Exercise |
The expected response is a copy of every line in the entries below that includes the word "findCustomerById".

[Information shown Boundary: Start]

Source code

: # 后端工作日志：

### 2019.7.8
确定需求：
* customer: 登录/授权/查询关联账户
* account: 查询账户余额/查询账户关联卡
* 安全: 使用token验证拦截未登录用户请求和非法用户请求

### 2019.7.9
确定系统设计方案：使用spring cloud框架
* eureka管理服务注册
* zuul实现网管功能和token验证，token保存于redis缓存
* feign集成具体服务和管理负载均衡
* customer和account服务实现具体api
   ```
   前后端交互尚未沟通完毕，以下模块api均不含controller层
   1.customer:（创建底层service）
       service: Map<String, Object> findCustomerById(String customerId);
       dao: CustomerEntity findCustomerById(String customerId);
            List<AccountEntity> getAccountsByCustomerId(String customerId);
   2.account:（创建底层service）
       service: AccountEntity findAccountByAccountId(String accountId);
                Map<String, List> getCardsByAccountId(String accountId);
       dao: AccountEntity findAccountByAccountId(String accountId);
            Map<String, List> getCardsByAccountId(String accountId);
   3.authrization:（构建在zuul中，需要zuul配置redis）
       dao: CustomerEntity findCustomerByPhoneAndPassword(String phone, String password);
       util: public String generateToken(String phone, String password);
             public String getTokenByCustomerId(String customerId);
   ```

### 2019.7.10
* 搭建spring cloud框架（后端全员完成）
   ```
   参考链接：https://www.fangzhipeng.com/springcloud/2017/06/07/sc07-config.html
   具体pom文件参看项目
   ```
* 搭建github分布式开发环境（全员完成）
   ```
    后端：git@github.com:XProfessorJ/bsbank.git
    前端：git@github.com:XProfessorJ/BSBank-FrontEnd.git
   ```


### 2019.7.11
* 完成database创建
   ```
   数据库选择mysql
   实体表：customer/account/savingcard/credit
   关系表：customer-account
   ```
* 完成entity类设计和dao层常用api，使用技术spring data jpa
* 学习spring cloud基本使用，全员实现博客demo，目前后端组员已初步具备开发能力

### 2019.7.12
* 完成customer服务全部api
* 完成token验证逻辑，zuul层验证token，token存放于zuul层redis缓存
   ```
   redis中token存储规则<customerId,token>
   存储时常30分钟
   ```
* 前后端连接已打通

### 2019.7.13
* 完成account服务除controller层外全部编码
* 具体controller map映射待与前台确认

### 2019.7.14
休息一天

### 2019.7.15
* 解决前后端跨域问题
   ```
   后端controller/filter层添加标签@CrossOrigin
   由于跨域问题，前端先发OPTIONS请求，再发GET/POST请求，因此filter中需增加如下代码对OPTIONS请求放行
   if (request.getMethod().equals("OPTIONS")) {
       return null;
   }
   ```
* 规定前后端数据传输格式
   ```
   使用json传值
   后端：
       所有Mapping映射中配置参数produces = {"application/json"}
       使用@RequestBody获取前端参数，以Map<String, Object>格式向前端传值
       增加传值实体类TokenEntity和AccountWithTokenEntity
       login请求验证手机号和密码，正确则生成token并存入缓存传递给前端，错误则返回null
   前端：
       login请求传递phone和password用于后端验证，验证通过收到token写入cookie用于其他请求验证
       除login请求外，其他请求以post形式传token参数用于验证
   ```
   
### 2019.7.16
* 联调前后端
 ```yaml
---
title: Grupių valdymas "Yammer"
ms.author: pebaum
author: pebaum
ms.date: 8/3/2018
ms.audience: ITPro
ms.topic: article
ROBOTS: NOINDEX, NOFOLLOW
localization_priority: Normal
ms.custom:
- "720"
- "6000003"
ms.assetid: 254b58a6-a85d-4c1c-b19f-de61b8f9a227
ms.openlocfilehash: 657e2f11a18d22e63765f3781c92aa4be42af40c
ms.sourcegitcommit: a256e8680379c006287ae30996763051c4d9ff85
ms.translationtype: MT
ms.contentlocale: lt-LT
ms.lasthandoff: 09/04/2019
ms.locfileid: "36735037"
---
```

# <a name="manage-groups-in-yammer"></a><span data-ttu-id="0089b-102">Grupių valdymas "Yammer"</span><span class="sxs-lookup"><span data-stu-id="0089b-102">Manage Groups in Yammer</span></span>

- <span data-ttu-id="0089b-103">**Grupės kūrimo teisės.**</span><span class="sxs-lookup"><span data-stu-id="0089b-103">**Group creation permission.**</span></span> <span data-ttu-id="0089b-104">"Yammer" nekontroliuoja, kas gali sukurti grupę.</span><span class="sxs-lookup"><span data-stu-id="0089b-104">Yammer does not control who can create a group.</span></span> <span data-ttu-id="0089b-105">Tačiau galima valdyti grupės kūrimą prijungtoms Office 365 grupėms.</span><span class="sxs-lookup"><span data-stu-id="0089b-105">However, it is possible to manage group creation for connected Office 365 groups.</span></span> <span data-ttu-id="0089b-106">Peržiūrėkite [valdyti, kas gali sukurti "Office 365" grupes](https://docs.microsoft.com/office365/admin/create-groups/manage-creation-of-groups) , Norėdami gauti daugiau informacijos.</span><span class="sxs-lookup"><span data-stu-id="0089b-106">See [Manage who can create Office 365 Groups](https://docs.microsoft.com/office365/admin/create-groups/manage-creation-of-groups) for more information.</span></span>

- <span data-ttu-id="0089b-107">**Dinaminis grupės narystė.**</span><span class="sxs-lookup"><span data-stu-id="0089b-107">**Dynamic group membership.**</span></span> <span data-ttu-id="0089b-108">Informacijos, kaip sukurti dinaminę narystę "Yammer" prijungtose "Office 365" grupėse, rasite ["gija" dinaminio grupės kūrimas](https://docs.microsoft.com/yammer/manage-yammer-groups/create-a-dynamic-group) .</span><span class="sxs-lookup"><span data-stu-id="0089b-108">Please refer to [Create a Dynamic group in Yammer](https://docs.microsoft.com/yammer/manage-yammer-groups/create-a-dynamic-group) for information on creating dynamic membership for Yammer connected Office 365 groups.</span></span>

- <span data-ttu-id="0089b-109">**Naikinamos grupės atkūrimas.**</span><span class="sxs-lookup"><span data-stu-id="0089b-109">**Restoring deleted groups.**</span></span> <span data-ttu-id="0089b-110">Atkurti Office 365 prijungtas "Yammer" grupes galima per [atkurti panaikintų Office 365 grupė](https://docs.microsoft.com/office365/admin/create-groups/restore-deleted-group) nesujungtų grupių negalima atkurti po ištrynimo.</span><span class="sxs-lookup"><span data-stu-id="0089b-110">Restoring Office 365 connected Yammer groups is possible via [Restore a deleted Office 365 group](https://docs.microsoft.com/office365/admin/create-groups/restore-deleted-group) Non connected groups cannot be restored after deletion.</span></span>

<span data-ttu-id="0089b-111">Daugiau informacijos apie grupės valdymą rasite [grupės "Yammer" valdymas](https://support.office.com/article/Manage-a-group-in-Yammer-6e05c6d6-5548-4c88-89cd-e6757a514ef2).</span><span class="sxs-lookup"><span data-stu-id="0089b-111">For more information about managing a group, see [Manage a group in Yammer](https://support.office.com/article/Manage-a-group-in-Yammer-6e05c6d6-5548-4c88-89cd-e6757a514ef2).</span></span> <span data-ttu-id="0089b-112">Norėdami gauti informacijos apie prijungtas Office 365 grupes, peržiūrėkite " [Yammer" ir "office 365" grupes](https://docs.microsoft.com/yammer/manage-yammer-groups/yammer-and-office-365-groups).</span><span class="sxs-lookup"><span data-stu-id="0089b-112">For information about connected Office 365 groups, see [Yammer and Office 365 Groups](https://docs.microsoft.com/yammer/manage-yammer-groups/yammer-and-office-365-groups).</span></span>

[Information shown Boundary: End]

Written answer |
       service: Map<String, Object> findCustomerById(String customerId);
       dao: CustomerEntity findCustomerById(String customerId);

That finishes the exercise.